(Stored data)
----------
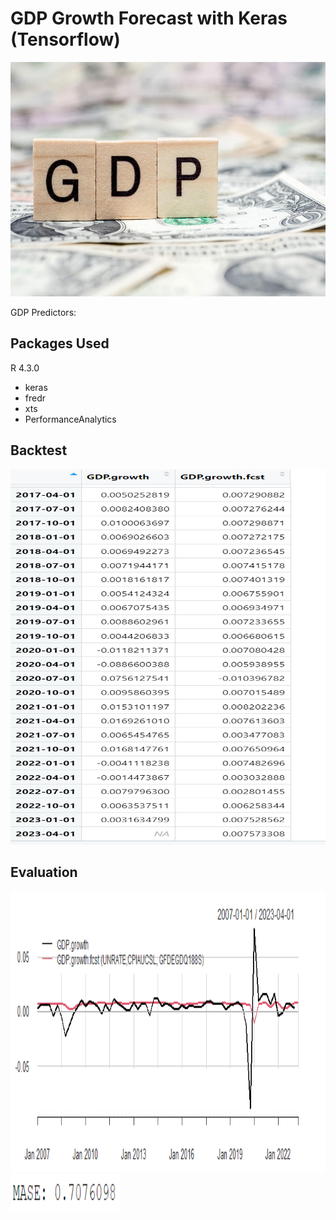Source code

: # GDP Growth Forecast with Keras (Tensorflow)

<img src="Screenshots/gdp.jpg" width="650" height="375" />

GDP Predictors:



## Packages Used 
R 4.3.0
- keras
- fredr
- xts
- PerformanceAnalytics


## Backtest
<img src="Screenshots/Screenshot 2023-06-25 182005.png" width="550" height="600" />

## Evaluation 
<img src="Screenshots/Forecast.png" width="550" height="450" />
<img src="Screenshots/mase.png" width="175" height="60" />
----------
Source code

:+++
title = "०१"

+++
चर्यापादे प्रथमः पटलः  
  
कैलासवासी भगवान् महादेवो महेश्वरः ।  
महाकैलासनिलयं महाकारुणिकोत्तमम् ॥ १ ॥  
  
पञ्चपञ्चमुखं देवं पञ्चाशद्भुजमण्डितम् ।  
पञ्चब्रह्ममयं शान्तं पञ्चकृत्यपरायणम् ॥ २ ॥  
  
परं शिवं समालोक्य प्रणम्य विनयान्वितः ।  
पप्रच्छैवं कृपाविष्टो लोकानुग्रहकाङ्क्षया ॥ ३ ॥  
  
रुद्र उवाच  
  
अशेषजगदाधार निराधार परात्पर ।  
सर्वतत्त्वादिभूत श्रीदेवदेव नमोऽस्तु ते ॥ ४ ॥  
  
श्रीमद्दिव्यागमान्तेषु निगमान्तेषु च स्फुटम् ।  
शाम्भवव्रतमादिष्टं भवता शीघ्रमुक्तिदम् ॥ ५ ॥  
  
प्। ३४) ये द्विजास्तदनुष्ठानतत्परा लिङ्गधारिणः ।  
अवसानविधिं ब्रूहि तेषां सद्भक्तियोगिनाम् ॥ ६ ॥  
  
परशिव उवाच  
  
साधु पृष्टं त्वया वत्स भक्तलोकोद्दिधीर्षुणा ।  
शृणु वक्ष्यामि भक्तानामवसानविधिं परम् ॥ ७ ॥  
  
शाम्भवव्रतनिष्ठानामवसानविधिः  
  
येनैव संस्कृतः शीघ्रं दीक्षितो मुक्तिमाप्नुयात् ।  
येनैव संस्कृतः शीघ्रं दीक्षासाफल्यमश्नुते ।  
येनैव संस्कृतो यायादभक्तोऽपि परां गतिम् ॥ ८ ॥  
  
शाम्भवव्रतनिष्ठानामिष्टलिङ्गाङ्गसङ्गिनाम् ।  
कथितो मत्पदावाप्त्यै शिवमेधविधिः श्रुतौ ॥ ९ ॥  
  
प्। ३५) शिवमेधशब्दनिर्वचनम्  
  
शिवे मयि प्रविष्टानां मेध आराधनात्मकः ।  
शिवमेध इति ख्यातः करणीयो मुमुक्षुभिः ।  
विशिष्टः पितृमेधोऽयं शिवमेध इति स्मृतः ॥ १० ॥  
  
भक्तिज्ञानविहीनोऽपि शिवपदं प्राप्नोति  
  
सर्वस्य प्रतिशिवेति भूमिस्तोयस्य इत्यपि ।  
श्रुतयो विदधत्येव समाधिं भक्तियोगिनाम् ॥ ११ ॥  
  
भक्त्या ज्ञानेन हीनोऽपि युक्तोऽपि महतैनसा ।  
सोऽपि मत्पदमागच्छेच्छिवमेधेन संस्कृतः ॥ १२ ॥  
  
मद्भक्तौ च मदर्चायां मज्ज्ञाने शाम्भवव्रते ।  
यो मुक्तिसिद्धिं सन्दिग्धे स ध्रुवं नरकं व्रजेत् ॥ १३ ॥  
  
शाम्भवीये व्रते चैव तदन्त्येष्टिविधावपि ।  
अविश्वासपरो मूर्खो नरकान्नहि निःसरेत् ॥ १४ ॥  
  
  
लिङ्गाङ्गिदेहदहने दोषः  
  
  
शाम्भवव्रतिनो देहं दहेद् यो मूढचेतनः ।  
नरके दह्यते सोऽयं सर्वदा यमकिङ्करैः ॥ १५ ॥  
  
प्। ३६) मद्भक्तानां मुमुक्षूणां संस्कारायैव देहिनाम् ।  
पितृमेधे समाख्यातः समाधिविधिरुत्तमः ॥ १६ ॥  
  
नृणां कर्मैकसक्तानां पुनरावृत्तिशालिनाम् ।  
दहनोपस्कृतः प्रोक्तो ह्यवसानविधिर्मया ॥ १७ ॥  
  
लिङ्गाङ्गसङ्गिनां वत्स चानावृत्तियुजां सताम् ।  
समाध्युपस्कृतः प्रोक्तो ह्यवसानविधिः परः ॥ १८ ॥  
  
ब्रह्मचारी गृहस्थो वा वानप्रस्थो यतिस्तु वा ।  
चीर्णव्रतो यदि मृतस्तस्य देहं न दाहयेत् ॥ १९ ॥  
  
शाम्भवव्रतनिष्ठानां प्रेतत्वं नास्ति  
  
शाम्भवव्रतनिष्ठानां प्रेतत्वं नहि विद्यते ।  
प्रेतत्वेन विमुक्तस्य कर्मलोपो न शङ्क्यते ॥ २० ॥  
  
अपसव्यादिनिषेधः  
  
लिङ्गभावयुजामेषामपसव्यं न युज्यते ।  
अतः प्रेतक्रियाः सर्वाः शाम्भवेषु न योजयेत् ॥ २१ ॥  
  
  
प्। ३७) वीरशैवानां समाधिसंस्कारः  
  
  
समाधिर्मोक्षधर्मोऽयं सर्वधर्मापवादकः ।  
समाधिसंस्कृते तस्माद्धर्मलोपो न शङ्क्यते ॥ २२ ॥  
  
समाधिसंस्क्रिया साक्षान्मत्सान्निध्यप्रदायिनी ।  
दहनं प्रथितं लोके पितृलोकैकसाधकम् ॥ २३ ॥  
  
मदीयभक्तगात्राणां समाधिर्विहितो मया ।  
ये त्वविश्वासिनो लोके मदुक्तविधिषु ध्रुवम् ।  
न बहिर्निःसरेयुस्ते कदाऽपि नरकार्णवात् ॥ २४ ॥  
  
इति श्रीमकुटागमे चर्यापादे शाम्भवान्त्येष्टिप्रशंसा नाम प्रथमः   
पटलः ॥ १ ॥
----------
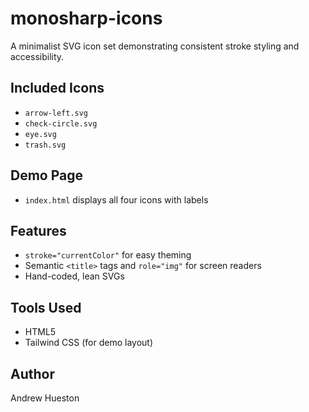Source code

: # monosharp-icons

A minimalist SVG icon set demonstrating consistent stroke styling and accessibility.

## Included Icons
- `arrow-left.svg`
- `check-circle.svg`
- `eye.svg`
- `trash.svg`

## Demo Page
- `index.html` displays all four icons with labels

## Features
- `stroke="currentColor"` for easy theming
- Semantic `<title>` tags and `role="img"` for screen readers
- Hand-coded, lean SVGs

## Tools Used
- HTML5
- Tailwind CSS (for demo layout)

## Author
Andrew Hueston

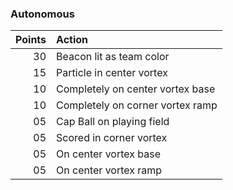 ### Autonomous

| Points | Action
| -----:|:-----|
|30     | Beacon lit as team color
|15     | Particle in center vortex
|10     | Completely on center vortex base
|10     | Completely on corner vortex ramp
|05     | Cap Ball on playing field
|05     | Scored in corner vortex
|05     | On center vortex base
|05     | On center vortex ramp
----------
WHAT THE TASK REQUIRES: Please find every line in the records that contains the word "with", and copy it out.

RESPONSE TO THE EXERCISE:
: # GDP Growth Forecast with Keras (Tensorflow)
- `index.html` displays all four icons with labels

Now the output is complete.